Task prompt:
Counting only lines below that contain the string "search", give the total as a single number.

Source information:
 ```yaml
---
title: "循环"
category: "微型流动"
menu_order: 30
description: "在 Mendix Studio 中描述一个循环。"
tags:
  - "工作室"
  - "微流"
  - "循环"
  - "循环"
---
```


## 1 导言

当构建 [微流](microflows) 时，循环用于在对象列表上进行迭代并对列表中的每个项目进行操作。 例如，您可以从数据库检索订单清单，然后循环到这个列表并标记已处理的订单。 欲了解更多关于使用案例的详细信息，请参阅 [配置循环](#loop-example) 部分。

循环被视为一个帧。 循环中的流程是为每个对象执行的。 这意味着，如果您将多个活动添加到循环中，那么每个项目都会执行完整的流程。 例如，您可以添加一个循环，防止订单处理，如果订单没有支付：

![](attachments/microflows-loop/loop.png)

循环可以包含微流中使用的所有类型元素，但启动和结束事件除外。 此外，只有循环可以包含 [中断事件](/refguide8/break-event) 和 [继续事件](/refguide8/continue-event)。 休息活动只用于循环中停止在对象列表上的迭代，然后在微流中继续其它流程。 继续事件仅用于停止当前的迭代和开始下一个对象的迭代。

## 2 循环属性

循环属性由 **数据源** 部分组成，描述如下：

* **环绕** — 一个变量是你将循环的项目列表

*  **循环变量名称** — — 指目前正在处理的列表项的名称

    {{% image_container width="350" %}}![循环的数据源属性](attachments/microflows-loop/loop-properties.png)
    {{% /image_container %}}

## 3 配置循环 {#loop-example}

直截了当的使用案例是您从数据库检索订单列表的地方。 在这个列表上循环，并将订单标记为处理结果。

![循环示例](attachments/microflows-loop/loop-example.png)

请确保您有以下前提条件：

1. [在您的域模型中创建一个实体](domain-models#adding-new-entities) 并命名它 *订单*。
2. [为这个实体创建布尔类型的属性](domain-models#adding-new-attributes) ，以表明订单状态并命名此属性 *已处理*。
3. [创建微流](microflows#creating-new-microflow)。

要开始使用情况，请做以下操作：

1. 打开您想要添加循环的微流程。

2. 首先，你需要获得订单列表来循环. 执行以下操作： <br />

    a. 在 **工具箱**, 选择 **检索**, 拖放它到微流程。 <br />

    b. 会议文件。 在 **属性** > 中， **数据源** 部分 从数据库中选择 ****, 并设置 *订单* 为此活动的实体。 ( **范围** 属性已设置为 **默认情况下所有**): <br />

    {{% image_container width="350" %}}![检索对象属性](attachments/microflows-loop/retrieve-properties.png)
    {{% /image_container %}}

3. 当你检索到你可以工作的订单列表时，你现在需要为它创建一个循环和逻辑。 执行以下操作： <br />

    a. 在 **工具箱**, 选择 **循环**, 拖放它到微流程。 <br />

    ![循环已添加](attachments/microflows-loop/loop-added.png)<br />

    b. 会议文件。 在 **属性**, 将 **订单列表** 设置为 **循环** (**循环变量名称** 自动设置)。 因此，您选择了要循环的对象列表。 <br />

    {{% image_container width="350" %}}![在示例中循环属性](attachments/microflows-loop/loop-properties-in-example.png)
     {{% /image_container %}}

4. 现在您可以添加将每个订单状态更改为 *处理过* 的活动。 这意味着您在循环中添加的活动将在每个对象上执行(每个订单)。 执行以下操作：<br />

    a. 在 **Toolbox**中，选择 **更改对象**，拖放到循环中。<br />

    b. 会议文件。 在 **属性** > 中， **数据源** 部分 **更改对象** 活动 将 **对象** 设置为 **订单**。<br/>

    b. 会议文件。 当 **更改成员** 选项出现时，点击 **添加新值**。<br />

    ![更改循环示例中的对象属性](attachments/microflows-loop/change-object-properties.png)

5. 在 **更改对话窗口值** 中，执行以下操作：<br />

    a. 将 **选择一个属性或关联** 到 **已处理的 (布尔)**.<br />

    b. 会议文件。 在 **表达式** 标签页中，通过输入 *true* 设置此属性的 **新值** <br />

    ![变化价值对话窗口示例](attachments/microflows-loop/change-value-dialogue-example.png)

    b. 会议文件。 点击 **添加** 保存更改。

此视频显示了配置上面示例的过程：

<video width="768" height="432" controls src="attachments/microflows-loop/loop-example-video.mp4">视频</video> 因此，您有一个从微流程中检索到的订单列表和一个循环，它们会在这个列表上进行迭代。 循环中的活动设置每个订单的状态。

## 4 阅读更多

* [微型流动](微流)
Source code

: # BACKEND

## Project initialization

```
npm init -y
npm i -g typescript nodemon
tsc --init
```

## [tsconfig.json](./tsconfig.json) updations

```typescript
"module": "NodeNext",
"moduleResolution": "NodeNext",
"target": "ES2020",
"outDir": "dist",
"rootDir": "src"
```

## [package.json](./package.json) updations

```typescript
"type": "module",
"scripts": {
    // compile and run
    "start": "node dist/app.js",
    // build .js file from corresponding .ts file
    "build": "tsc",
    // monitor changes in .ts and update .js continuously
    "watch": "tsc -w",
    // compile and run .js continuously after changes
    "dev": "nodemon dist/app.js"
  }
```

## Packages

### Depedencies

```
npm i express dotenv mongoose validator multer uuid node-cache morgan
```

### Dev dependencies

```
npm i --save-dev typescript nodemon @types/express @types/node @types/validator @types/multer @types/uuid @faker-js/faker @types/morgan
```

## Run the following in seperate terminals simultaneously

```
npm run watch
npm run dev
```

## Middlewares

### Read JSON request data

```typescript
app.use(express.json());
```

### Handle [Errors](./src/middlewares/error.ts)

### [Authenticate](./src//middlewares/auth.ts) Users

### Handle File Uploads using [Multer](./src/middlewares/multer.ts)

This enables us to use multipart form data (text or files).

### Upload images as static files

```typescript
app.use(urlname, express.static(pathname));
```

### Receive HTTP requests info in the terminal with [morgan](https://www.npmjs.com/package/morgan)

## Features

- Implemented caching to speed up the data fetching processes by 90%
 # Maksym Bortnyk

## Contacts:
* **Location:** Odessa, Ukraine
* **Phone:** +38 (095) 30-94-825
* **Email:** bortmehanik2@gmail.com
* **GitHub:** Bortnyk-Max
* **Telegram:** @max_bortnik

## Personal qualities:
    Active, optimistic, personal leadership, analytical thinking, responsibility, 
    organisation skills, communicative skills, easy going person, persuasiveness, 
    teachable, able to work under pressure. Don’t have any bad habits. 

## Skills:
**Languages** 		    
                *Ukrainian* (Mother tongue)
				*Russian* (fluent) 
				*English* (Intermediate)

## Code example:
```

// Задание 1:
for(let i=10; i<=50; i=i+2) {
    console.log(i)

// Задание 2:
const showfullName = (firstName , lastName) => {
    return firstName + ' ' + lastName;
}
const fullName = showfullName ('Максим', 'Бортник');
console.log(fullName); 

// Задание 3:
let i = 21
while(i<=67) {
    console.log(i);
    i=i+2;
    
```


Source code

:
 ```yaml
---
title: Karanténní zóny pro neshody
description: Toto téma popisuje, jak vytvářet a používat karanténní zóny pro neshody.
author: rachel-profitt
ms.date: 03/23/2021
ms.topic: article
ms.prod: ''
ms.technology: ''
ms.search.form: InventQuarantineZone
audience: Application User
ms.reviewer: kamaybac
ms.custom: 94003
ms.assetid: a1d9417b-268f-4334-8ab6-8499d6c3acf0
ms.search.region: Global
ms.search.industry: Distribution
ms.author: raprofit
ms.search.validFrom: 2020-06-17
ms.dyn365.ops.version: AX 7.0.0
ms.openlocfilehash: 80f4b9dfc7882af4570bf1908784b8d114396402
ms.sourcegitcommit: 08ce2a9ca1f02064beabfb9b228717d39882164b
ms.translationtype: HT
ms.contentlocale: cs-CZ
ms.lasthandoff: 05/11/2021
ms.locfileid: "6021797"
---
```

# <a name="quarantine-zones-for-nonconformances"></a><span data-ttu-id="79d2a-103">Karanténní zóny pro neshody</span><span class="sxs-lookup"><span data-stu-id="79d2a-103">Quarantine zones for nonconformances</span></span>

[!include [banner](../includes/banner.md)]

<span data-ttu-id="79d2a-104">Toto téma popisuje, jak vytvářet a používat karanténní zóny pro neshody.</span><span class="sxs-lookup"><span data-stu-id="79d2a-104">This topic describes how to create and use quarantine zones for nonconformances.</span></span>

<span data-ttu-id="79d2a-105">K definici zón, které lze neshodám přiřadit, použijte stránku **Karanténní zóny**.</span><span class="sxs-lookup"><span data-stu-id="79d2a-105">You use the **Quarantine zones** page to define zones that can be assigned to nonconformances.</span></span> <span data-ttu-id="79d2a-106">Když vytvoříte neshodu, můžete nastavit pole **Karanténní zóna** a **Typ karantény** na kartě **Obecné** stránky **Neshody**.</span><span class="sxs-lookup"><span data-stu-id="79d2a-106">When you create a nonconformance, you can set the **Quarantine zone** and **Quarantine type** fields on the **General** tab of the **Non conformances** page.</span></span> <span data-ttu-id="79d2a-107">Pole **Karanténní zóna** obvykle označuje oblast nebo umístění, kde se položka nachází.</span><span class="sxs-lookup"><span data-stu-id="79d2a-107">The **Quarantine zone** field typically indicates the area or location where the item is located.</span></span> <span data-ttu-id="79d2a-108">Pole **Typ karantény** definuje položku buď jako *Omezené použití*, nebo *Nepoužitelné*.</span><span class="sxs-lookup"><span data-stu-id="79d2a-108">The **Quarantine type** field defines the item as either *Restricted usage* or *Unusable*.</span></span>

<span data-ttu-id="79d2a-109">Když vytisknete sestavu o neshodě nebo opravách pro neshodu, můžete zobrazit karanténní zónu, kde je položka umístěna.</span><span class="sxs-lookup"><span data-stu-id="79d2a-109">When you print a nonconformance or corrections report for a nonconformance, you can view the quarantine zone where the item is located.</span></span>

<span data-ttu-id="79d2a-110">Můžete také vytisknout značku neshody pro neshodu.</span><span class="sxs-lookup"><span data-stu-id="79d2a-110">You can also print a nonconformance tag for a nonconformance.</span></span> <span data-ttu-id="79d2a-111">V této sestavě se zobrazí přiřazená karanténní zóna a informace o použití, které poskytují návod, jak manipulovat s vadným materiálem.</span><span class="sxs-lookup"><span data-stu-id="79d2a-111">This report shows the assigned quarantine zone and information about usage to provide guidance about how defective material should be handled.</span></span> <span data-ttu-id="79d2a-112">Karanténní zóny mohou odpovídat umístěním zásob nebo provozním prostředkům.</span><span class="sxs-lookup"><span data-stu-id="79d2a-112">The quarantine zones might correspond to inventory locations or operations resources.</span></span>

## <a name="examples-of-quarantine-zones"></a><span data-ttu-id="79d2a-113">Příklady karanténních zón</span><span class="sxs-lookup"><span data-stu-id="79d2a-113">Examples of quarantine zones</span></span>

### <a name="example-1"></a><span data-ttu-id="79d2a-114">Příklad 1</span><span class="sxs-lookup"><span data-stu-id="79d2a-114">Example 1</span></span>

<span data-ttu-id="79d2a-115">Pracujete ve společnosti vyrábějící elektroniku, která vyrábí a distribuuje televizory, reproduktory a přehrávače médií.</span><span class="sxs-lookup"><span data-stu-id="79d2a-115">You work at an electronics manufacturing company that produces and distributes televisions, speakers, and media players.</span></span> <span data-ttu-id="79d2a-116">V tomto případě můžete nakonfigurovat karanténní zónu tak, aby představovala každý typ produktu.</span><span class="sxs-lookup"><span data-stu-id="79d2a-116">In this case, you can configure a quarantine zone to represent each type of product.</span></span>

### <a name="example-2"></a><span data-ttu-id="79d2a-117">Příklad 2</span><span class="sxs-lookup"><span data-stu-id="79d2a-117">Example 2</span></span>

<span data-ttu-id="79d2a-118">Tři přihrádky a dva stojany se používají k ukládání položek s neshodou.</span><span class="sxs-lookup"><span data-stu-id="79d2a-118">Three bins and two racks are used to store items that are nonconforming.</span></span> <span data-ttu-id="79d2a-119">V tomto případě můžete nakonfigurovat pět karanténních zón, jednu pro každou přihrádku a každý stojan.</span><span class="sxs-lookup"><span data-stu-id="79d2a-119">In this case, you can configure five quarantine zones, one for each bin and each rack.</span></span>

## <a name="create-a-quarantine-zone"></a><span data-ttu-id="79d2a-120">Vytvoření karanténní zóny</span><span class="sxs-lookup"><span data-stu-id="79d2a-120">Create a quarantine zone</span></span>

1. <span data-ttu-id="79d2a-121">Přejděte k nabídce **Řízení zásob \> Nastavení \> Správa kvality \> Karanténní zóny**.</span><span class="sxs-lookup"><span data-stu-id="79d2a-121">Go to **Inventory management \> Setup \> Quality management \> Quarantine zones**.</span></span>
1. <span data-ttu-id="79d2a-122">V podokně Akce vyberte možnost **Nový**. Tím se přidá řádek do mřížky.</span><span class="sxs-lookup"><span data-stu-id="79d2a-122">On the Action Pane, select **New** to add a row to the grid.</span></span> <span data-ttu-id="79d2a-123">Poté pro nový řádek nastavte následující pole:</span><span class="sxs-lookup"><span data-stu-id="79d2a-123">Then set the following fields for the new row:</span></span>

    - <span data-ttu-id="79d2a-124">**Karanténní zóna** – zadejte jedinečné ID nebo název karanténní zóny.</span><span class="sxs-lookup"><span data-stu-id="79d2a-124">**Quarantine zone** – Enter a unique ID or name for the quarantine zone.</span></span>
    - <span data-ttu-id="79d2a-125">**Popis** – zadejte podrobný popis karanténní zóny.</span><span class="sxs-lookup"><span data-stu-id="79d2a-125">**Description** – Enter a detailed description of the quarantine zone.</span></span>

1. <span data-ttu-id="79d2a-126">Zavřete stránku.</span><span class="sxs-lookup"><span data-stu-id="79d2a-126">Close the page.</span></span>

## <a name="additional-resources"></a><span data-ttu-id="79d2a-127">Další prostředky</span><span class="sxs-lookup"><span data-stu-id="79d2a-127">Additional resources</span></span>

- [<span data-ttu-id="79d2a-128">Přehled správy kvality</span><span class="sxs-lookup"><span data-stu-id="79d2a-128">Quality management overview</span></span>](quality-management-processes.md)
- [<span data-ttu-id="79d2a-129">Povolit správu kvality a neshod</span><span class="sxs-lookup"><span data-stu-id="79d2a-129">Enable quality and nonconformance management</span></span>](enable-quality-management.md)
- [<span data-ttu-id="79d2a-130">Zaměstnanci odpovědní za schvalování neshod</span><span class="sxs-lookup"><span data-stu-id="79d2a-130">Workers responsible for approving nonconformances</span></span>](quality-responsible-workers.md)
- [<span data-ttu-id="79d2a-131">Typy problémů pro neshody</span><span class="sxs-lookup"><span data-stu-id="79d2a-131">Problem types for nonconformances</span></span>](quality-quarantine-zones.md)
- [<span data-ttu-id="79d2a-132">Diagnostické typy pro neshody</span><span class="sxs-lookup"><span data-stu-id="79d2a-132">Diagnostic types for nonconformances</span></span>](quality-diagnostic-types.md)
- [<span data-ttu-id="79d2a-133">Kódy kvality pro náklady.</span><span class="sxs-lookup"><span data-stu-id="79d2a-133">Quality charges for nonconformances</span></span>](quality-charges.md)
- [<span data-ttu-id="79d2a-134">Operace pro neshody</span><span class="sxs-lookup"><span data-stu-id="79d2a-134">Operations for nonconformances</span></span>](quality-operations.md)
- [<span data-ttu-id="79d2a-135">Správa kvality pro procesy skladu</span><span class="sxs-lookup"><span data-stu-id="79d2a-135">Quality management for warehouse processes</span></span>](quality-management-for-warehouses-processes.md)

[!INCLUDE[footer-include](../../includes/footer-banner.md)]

Your solution:
4